FCC Licensed Amateur Radio Operator, Extra Class

Finished Up The Motorola T-1504 UHF Duplexers

I managed to finish the refurbishing of the last two cavities on that set of Motorola T-1504 UHF BP/BR duplexers yesterday. These are headed to a new home on a repeater down in Florida. They’re working great, doing just over 102 dB of isolation per branch, and only 1.1 dB of insertion loss per branch.

Here are just a few photos taken as I was disassembling and refurbishing the two high pass cavities. I had already overhauled the two low pass cavities back in July and used these on a repeater of my own while I was shuffling equipment around between my UHF repeater systems. The folks down in Florida should get many years of great performance out of this set.

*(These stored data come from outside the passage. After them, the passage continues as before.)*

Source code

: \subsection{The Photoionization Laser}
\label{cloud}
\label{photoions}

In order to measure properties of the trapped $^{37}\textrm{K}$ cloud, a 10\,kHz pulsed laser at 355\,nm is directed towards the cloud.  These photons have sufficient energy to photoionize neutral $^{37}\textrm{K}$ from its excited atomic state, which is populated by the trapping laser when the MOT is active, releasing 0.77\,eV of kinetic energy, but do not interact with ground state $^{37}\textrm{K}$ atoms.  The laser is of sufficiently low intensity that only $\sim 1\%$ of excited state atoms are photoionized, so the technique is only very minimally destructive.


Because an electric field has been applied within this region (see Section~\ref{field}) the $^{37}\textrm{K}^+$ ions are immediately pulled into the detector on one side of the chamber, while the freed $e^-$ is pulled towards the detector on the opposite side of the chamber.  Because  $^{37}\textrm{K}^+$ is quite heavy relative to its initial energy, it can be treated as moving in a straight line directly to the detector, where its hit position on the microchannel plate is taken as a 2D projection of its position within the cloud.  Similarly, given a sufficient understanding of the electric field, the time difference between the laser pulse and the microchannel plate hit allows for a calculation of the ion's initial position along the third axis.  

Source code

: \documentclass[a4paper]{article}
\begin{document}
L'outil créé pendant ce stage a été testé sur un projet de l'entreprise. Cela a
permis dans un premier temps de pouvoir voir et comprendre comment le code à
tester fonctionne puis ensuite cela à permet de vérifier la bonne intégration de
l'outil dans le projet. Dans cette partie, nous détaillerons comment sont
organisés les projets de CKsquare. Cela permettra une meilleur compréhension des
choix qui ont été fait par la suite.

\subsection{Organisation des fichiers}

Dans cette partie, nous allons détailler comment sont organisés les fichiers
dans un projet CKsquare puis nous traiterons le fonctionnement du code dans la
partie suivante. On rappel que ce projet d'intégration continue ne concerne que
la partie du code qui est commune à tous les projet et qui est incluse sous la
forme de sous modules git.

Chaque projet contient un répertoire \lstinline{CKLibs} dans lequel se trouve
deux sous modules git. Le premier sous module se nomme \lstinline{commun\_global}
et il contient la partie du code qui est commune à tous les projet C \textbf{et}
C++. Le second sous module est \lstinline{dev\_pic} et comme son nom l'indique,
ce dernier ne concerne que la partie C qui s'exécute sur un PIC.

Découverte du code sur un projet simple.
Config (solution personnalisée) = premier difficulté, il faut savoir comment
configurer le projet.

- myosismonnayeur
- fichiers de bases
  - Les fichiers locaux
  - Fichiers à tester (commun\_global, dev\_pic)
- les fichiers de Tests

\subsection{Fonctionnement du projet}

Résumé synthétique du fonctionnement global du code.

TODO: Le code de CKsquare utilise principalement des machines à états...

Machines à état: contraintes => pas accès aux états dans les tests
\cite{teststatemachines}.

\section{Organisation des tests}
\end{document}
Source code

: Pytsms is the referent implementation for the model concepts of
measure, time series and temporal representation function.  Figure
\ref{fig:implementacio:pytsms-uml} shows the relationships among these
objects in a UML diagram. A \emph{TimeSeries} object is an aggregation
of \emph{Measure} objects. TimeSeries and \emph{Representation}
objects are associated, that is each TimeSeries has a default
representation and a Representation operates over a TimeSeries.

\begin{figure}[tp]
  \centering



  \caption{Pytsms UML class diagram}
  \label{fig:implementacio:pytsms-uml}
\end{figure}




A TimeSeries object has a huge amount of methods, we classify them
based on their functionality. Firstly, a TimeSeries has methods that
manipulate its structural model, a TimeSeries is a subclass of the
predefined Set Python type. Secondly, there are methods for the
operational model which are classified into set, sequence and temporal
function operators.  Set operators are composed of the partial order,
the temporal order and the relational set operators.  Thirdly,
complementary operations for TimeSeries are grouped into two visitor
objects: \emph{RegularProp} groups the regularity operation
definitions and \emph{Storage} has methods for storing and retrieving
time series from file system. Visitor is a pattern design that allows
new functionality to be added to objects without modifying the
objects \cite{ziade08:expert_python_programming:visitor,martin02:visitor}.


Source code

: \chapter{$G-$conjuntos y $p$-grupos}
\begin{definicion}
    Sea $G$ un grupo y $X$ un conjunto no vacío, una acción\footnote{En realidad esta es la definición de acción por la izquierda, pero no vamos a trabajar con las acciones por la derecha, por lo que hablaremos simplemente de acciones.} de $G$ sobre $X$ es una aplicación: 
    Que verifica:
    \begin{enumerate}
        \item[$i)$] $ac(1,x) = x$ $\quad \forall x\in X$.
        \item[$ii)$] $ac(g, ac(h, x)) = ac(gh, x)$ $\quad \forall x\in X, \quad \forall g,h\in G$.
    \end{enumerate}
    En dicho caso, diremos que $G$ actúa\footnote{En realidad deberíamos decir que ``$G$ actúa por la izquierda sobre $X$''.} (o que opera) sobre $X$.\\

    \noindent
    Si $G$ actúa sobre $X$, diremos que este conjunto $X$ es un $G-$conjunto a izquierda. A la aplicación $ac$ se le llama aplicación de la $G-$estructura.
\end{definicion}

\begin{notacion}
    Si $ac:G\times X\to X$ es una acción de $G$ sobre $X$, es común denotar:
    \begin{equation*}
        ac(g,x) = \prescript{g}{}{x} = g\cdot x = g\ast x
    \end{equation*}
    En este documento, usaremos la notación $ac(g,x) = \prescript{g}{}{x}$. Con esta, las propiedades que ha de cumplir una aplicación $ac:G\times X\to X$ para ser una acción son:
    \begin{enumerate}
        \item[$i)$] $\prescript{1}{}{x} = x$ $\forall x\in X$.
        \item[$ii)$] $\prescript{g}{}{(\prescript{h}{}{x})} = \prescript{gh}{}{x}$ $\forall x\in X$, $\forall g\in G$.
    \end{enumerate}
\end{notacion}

The nice thing about UHF duplexers in general: they’re smaller and a bit easier to move around during service work. The challenge of Motorola UHF duplexers like these: not losing your grip on that (rather stiff) spring inside the tuning cylinder/plunger assembly. As I can attest from a couple of days ago, if you lose your grip on the copper plunger while pushing to compress the spring down in order to remove the e-clip from the end of the rod, the e-clip, spring, and all the washers go flying through the air with enough force and speed to put an Atlas rocket engine to shame! And as Ol’ Murphy would have it, they don’t all go flying in the same direction or end up landing in a nice, orderly collection. That creates one of those moments when I’m thankful I don’t own one of those Alexa or other voice recognition devices, because there’s no telling what sort of response the thing would have to the language which ensues during such an event. Just sayin’…

The two left-most cavities (high pass / low reject) still had some sort of crud all over the top which was on them when I acquired them, which is how the right-most (low pass / high reject) looked before I overhauled them back in July. I also changed out a couple of the intercavity jumpers during this last phase of the overhaul, replacing them with more optimal length cables, which further increased their performance in the 70 cm Amateur Radio band.


One of the two high pass cavities disassembled for overhaul. Not in horribly bad shape, but some cleaning, polishing, etc. upped the performance of the branch by almost 10 dB.